The Ollama platform has recently announced its support for Llama 3.2 vision, a multimodal LLM that can recognize, reason, and caption images. This new integration allows users to run Llama 3.2 vision locally, in both 11B and 90B sizes. The announcement was made through a blog post, which also showcased several examples of using Llama 3.2 vision in various tasks such as OCR, image recognition, Q&A, data visual analysis, and handwriting.
One of the major updates in this release is the integration of Llama 3.2 vision with OpenWeb UI, instead of Llama.cpp. This allows for a smoother and more user-friendly experience. Additionally, Ollama now runs locally on the user’s system, eliminating any privacy concerns that may arise when uploading images to the tool. The team has also provided detailed instructions on how to integrate and use Llama 3.2 vision within Ollama. This feature was released in version 0.4 of Ollama.
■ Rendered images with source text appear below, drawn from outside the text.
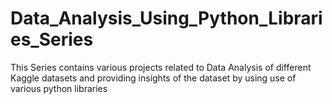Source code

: # Data_Analysis_Using_Python_Libraries_Series
This Series contains various projects related to Data Analysis of different Kaggle datasets and providing insights of the dataset by using use of various python libraries 
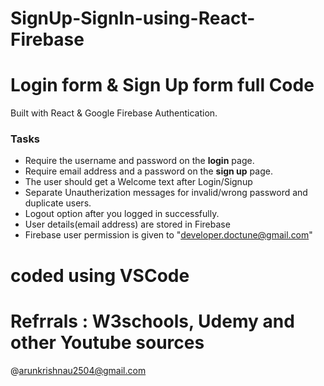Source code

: # SignUp-SignIn-using-React-Firebase

# Login form & Sign Up form full Code

Built with React & Google Firebase Authentication.

### Tasks

* Require the username and password on the **login** page.
* Require email address and a password on the **sign up** page.
* The user should get a Welcome text after Login/Signup
* Separate Unautherization messages for invalid/wrong password and duplicate users.
* Logout option after you logged in successfully.  
* User details(email address) are stored in Firebase 
* Firebase user permission is given to "developer.doctune@gmail.com"


# coded using VSCode

# Refrrals : W3schools, Udemy and other Youtube sources



@arunkrishnau2504@gmail.com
Another notable update in this version is the speed enhancement for follow-on requests to vision models. This allows for faster and more efficient processing of tasks. Additionally, Ollama now has the capability to import models from Safetensors without a Modelfile, making it even more convenient for users.
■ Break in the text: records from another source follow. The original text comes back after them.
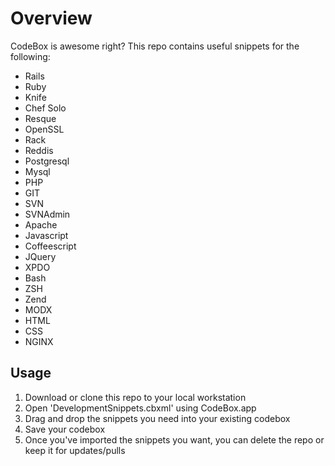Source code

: # Overview

CodeBox is awesome right?
This repo contains useful snippets for the following:

* Rails
* Ruby
* Knife
* Chef Solo
* Resque
* OpenSSL
* Rack
* Reddis
* Postgresql
* Mysql
* PHP
* GIT
* SVN
* SVNAdmin
* Apache
* Javascript
* Coffeescript
* JQuery
* XPDO
* Bash
* ZSH
* Zend
* MODX
* HTML
* CSS
* NGINX

## Usage

1. Download or clone this repo to your local workstation
2. Open 'DevelopmentSnippets.cbxml' using CodeBox.app
3. Drag and drop the snippets you need into your existing codebox
4. Save your codebox
5. Once you've imported the snippets you want, you can delete the repo or keep it for updates/pulls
The release of Llama 3.2 by Meta in September this year was a major milestone in the field of vision-based tasks. Meta claims that Llama 3.2 outperforms other models such as Claude 3 Haiku and GPT 4o. They are offering both small and medium vision LLMs (11B and 90B) as well as lightweight models (1B and 3B) optimized for on-device use, with support for both Qualcomm and MediaTek hardware.
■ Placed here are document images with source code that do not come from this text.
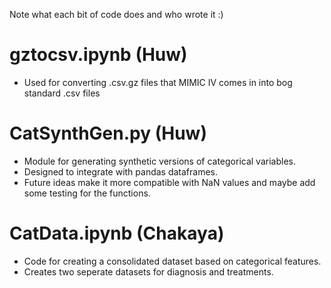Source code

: Note what each bit of code does and who wrote it :)

# gztocsv.ipynb (Huw)
- Used for converting .csv.gz files that MIMIC IV comes in into bog standard .csv files

# CatSynthGen.py (Huw)
- Module for generating synthetic versions of categorical variables.
- Designed to integrate with pandas dataframes.
- Future ideas make it more compatible with NaN values and maybe add some testing for the functions.

# CatData.ipynb (Chakaya)
- Code for creating a consolidated dataset based on categorical features.
- Creates two seperate datasets for diagnosis and treatments.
Ollama has been a pioneer in providing a free infrastructure for running LLMs locally on a computer. Earlier this year, when AIM reviewed the best tools for running large language models, Ollama stood out as the most efficient solution, offering unmatched flexibility. However, a recent report by Oligo’s research team revealed six critical flaws in Ollama, four of which were considered as CVEs (common vulnerability exposures) and were promptly patched in an update. The other two flaws were disputed by the maintainers of Ollama. These vulnerabilities could potentially allow an attacker to carry out malicious actions such as DoS attacks, model poisoning, and model theft with a single HTTP request.
One of the main advantages of using Ollama is the ability to run LLMs locally, minimizing the risks associated with using them online. However, if more such vulnerabilities are discovered in the future, it could significantly impact Ollama’s popularity and position in the AI ecosystem.